Stored data:
————————

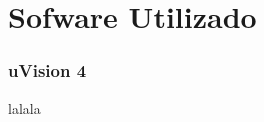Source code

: \section{Sofware Utilizado} %
\label{sec:sofware_utilizado}


\subsubsection{uVision 4} %
\label{ssub:uvision_4}

lalala



\clearpage


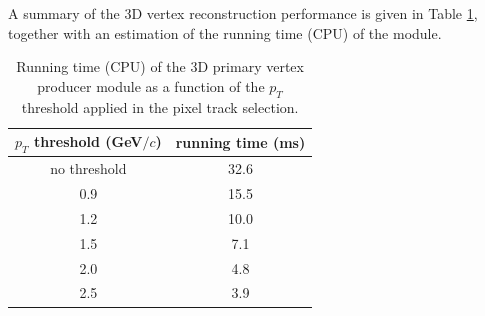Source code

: A summary of the 3D vertex reconstruction performance is given in Table \ref{summary}, together with an estimation of the running time (CPU) of the module. 
\begin{table}[htbp]
\begin{center}
\begin{tabular}{|c|c|}
\hline
$p_{T}$ threshold (GeV$/c$) & running time (ms) \\
\hline
no threshold & 32.6 \\
0.9 & 15.5 \\
1.2 & 10.0 \\
1.5 & 7.1 \\
2.0 & 4.8 \\
2.5 & 3.9 \\
\hline
\end{tabular}
\end{center}
\caption{Running time (CPU) of the 3D primary vertex producer module as a function of the $p_{T}$ threshold applied in the pixel track selection.} 
\label{summary}
\end{table}
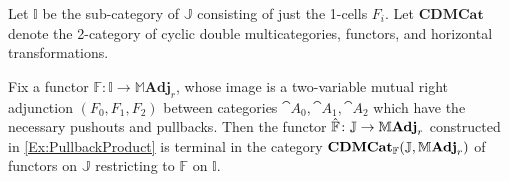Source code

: 
Let $\mathbb{I}$ be the sub-category of $\mathbb{J}$ consisting of just the 1-cells $F_i$. Let $\mathbf{CDMCat}$ denote the 2-category of cyclic double multicategories, functors, and horizontal transformations.

\begin{theorem}\label{Thm:MAdjArrowObjects}
	Fix a functor $\mathbb{F}\colon\mathbb{I}\to\mathbb{M}\mathbf{Adj}_r$, whose image is a two-variable mutual right adjunction $(F_0,F_1,F_2)$ between categories $\cat{A}_0,\cat{A}_1,\cat{A}_2$ which have the necessary pushouts and pullbacks. Then the functor $\hat{\mathbb{F}}\colon\mathbb{J}\to\mathbb{M}\mathbf{Adj}_r$ constructed in \cref{Ex:PullbackProduct} is terminal in the category $\mathbf{CDMCat}_{\mathbb{F}}(\mathbb{J},\mathbb{M}\mathbf{Adj}_r)$ of functors on $\mathbb{J}$ restricting to $\mathbb{F}$ on $\mathbb{I}$.
\end{theorem}
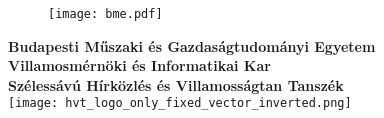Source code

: \begin{titlepage}

\begin{figure}
\centering
\texttt{[image: bme.pdf]}
\end{figure}

\centering
\textbf{Budapesti Műszaki és Gazdaságtudományi Egyetem}\\
\textbf{Villamosmérnöki és Informatikai Kar}\\
\textbf{Szélessávú Hírközlés és Villamosságtan Tanszék}\\
\vspace{5mm}
\texttt{[image: hvt\_logo\_only\_fixed\_vector\_inverted.png]}  \\
\vspace{50mm}
\Huge
\dokumentumcim\\
\vspace{60mm}
\Large
\thetitle \\
\vspace{12mm}
\Large
\textbf{\theauthor}\\
\vspace{12mm}
\the\year


\end{titlepage}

————————

Directions: Whenever the word "texttt" appears in a line above, copy that line.

Solved problem:
\texttt{[image: bme.pdf]}
\texttt{[image: hvt\_logo\_only\_fixed\_vector\_inverted.png]}  \\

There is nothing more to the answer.